WHAT THE TASK REQUIRES: Please copy out every line in the entries that includes the word "haskell".

=== Begin Enclosure ===

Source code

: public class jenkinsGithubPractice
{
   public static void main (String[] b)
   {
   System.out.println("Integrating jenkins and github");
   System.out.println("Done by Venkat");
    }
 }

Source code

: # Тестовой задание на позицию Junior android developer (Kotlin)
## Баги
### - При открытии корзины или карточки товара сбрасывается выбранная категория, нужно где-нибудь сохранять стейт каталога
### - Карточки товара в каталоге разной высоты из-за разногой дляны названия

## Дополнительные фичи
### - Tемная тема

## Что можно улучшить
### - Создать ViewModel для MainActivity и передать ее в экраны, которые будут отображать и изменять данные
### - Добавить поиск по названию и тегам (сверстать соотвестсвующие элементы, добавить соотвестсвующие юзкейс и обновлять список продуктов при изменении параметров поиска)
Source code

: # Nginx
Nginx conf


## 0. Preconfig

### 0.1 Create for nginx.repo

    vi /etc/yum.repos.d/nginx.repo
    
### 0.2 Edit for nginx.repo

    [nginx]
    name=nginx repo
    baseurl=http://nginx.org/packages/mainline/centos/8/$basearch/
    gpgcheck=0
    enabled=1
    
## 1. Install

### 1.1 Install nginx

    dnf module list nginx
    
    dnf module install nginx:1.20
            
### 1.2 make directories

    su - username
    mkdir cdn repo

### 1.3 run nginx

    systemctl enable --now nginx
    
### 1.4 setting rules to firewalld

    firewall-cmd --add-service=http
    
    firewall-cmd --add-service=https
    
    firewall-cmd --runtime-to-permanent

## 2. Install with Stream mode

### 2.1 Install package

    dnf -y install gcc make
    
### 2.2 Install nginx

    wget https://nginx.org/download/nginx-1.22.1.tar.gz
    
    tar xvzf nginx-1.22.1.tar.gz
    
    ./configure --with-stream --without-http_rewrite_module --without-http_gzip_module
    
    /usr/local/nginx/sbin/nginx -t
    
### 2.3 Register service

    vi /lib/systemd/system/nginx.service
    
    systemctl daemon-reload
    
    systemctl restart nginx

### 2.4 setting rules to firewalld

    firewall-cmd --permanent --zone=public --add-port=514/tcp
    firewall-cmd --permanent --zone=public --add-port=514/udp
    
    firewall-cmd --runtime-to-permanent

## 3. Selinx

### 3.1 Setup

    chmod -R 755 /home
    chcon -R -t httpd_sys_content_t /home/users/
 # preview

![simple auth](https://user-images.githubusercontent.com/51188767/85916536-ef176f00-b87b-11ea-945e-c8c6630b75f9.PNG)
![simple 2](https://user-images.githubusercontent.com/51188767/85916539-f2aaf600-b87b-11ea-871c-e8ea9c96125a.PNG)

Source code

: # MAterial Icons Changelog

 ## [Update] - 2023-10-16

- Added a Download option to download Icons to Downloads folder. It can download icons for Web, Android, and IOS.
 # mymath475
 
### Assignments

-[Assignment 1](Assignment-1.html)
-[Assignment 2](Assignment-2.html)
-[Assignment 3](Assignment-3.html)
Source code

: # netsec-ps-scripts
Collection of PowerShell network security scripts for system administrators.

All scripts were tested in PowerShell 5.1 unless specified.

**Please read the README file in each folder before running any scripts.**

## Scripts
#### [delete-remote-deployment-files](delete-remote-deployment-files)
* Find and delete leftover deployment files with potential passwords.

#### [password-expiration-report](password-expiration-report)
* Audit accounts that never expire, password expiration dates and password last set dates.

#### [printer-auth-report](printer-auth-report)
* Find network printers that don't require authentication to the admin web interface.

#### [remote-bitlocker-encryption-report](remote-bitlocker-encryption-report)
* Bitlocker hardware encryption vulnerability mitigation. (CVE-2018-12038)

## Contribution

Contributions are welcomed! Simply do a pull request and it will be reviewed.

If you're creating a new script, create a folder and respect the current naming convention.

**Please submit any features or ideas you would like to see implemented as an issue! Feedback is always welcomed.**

=== End Enclosure ===
=== Begin Enclosure ===

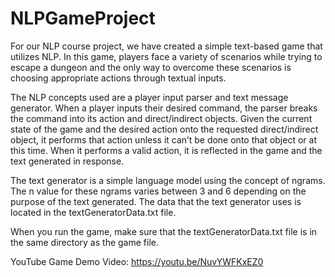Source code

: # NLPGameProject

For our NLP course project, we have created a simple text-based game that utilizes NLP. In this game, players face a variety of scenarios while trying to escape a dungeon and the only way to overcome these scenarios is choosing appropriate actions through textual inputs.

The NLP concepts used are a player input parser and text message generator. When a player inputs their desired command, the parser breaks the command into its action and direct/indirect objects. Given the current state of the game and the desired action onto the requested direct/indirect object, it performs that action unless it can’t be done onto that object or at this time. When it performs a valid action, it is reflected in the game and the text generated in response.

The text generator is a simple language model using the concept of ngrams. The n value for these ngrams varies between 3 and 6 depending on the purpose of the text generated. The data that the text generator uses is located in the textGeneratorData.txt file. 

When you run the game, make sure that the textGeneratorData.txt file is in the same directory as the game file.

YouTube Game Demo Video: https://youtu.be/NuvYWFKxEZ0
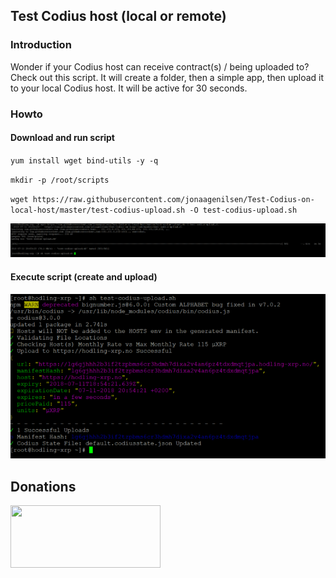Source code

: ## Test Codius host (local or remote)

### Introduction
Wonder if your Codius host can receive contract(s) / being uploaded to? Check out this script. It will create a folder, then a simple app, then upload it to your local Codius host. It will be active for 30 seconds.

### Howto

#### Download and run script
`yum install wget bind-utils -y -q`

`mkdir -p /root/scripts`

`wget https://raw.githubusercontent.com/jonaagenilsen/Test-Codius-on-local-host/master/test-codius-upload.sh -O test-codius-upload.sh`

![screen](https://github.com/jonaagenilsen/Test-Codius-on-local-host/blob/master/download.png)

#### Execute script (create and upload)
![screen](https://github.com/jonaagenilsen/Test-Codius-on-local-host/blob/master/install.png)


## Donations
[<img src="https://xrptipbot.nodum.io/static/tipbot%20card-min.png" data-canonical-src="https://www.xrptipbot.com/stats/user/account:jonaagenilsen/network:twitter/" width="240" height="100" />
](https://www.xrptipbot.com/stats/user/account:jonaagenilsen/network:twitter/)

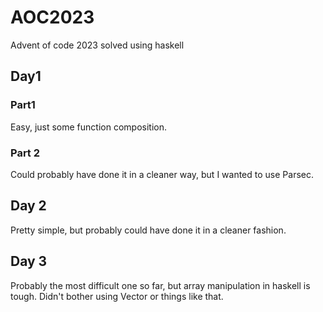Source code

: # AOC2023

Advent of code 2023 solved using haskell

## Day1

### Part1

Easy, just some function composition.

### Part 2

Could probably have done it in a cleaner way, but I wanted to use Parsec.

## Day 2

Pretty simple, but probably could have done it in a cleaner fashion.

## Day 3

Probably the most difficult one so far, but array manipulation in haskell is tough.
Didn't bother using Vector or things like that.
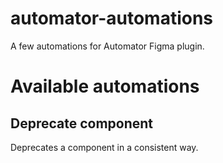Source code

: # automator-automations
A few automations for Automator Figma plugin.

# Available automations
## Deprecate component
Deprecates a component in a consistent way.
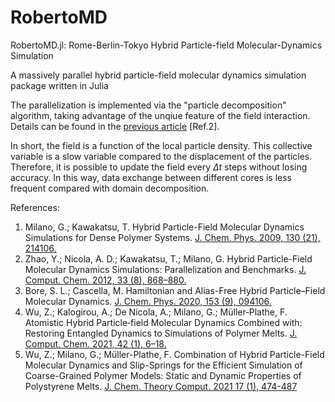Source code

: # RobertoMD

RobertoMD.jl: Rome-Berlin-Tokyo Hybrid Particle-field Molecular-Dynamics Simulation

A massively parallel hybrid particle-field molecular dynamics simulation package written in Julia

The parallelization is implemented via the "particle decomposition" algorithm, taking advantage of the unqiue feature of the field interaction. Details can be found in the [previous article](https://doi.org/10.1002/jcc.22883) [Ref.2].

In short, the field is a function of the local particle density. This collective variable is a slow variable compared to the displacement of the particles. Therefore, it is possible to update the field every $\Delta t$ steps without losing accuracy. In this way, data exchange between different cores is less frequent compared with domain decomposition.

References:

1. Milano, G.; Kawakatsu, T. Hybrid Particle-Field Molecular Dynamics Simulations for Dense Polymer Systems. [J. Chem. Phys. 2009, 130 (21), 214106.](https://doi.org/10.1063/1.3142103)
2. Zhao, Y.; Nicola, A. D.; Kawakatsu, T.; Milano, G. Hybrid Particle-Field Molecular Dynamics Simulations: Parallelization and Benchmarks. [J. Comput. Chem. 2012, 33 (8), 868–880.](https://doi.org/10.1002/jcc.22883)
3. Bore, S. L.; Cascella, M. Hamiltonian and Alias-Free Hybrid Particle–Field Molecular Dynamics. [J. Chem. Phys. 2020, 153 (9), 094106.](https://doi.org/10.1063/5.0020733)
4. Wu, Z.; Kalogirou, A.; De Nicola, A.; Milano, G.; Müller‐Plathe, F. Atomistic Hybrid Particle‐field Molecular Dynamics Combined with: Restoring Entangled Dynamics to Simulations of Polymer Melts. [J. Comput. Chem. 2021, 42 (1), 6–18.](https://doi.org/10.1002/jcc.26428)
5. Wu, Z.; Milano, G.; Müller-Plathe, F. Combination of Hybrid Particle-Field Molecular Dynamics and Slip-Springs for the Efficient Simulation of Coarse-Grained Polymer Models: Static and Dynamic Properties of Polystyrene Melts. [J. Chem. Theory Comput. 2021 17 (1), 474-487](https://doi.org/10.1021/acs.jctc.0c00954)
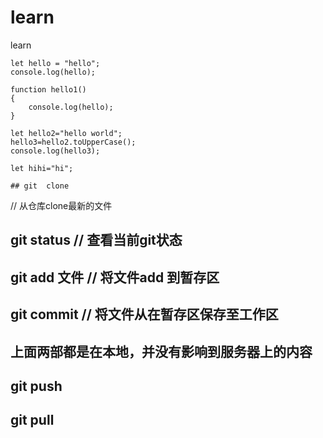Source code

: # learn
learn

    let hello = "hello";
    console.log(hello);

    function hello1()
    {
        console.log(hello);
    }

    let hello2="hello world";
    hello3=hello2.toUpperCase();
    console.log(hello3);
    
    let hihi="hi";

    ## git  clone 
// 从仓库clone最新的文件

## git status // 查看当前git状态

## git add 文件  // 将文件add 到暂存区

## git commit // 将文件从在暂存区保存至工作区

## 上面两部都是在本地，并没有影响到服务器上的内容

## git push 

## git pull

=== End Enclosure ===

WRITTEN SOLUTION:
Advent of code 2023 solved using haskell
Probably the most difficult one so far, but array manipulation in haskell is tough.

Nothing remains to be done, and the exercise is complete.